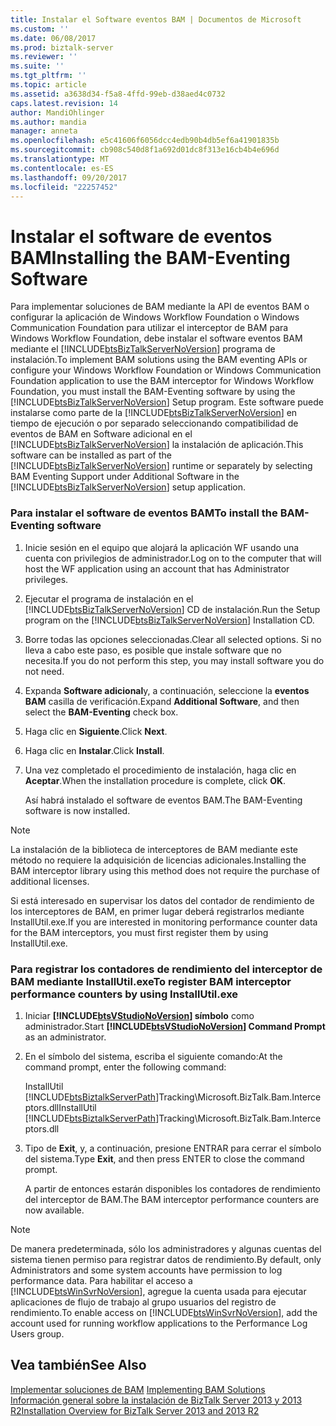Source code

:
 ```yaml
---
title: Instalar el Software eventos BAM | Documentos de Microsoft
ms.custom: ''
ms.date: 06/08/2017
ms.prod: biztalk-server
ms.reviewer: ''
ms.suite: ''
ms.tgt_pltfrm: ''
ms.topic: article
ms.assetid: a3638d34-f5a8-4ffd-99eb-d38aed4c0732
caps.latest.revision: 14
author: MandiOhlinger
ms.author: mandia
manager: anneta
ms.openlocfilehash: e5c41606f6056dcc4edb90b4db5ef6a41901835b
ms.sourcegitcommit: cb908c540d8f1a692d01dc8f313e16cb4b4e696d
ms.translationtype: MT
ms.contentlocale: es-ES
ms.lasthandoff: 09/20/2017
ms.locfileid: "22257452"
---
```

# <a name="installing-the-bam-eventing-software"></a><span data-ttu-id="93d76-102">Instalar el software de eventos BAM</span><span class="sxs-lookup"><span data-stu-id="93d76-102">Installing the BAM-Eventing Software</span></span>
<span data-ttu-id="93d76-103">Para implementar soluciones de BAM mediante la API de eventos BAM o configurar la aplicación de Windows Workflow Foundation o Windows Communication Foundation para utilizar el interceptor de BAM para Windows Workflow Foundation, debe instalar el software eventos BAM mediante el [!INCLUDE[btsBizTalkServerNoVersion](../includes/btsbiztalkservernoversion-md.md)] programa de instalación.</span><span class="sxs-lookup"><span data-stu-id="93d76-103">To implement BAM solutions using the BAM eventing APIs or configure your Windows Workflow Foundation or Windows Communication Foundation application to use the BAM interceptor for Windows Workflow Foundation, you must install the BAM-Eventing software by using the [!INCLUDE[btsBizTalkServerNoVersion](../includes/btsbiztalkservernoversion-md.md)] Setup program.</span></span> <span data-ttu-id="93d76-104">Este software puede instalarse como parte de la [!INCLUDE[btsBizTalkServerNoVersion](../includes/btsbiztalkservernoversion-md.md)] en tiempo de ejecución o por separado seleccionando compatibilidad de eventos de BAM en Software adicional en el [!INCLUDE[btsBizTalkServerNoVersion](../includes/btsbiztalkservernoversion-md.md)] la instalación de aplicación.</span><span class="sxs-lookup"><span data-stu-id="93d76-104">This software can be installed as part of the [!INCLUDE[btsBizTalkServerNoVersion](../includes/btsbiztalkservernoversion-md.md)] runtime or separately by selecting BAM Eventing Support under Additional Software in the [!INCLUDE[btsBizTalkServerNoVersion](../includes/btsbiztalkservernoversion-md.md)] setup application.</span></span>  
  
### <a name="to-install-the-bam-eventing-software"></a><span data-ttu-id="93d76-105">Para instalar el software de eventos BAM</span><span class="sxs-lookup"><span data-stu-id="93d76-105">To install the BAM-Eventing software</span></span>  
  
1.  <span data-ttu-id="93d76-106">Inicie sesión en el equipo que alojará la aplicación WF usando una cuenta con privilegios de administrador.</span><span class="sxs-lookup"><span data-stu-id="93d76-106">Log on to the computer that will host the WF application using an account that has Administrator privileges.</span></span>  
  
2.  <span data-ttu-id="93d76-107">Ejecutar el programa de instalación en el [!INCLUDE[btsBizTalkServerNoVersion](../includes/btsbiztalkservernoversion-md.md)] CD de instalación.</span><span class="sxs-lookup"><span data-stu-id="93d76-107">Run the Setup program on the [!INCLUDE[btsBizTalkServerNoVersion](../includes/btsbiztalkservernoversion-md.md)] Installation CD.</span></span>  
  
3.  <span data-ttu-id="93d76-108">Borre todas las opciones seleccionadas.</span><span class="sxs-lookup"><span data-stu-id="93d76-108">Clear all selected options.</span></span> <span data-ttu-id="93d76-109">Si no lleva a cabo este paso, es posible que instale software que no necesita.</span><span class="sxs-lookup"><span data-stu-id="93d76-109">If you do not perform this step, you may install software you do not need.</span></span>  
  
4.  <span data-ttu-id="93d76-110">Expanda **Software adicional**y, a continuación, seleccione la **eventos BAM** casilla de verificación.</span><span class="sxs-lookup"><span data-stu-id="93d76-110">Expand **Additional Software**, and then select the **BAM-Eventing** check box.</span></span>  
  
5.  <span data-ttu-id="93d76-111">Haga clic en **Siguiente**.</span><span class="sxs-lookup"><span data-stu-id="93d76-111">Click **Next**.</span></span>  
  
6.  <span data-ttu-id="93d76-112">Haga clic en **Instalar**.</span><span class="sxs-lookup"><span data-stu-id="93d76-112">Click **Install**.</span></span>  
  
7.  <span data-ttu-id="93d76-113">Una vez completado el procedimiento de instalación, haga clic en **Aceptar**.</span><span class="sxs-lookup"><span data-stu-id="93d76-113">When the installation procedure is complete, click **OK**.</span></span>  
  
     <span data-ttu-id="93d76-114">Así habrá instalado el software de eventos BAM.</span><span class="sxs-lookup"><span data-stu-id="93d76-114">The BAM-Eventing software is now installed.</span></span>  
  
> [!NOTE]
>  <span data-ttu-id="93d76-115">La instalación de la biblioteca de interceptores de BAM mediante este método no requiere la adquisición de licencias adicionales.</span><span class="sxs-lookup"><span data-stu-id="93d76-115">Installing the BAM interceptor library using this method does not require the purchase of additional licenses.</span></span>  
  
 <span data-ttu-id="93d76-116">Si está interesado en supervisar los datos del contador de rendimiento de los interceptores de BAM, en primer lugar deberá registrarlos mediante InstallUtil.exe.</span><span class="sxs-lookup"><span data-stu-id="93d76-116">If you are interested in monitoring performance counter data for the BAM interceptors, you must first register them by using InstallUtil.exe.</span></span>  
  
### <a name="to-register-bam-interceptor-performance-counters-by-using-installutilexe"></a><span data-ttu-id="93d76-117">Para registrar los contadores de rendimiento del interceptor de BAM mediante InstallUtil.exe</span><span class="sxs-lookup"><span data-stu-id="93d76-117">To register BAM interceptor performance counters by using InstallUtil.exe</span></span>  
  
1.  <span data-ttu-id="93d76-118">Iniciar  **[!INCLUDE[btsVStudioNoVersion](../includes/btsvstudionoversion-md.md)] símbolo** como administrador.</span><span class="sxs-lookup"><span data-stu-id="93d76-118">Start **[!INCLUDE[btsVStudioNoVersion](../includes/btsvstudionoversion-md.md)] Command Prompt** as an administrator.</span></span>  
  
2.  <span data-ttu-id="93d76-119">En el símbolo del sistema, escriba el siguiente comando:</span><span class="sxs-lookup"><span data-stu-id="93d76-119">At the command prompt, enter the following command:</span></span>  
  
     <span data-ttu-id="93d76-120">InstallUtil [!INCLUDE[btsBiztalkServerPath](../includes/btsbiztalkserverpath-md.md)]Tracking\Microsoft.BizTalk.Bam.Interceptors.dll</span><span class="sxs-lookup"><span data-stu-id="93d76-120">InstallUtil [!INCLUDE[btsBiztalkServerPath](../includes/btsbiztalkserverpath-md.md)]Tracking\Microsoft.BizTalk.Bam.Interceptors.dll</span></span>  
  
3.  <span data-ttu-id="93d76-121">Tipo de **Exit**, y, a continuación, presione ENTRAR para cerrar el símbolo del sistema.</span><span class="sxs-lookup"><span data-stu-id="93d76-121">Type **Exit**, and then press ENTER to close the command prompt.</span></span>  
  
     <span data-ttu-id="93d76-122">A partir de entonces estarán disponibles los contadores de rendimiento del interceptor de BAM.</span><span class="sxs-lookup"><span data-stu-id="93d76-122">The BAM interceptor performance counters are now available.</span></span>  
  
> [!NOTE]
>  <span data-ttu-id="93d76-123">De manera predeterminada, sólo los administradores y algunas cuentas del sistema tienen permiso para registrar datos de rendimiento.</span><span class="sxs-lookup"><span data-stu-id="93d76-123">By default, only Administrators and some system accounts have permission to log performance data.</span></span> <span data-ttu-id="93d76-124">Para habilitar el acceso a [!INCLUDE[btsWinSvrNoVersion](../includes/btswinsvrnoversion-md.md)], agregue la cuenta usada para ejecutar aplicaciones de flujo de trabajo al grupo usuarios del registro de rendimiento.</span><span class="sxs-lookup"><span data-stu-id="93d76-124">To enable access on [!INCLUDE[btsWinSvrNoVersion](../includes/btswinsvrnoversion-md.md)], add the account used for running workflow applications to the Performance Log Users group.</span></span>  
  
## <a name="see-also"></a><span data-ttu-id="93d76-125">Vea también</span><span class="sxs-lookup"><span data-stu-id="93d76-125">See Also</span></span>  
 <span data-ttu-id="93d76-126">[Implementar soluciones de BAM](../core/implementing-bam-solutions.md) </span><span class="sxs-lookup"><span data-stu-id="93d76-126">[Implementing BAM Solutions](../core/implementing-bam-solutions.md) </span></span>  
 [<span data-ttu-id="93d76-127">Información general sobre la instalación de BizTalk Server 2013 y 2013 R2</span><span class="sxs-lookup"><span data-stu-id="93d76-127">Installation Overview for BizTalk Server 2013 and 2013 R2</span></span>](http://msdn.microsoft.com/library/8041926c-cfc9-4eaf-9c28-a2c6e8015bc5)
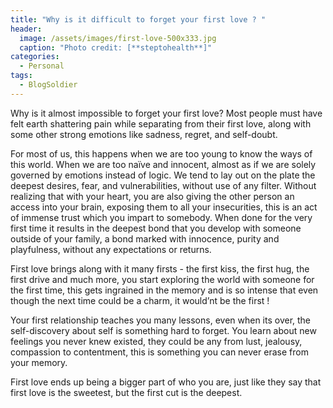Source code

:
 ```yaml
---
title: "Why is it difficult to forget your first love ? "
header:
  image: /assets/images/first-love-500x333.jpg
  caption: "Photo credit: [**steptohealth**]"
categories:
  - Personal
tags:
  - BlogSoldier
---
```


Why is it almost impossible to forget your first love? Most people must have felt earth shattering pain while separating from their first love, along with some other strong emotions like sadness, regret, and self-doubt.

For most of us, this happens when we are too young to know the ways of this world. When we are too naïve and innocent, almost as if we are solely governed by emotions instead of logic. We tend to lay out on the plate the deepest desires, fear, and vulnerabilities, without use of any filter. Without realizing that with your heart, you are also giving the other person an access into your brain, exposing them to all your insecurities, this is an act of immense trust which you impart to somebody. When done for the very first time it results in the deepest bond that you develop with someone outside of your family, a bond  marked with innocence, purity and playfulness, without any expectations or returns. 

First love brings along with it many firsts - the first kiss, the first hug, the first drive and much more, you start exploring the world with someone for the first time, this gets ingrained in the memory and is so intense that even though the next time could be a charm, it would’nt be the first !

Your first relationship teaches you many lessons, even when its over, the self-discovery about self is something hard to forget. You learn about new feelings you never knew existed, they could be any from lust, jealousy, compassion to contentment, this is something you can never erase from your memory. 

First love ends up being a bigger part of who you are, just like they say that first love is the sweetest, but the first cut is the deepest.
* * * * * * *
**Exercise:**
Provide an exact transcript of the lines from the one that holds "For most of" through the final line of the data above.

**Solved problem:**
For most of us, this happens when we are too young to know the ways of this world. When we are too naïve and innocent, almost as if we are solely governed by emotions instead of logic. We tend to lay out on the plate the deepest desires, fear, and vulnerabilities, without use of any filter. Without realizing that with your heart, you are also giving the other person an access into your brain, exposing them to all your insecurities, this is an act of immense trust which you impart to somebody. When done for the very first time it results in the deepest bond that you develop with someone outside of your family, a bond  marked with innocence, purity and playfulness, without any expectations or returns. 

First love brings along with it many firsts - the first kiss, the first hug, the first drive and much more, you start exploring the world with someone for the first time, this gets ingrained in the memory and is so intense that even though the next time could be a charm, it would’nt be the first !

Your first relationship teaches you many lessons, even when its over, the self-discovery about self is something hard to forget. You learn about new feelings you never knew existed, they could be any from lust, jealousy, compassion to contentment, this is something you can never erase from your memory. 

First love ends up being a bigger part of who you are, just like they say that first love is the sweetest, but the first cut is the deepest.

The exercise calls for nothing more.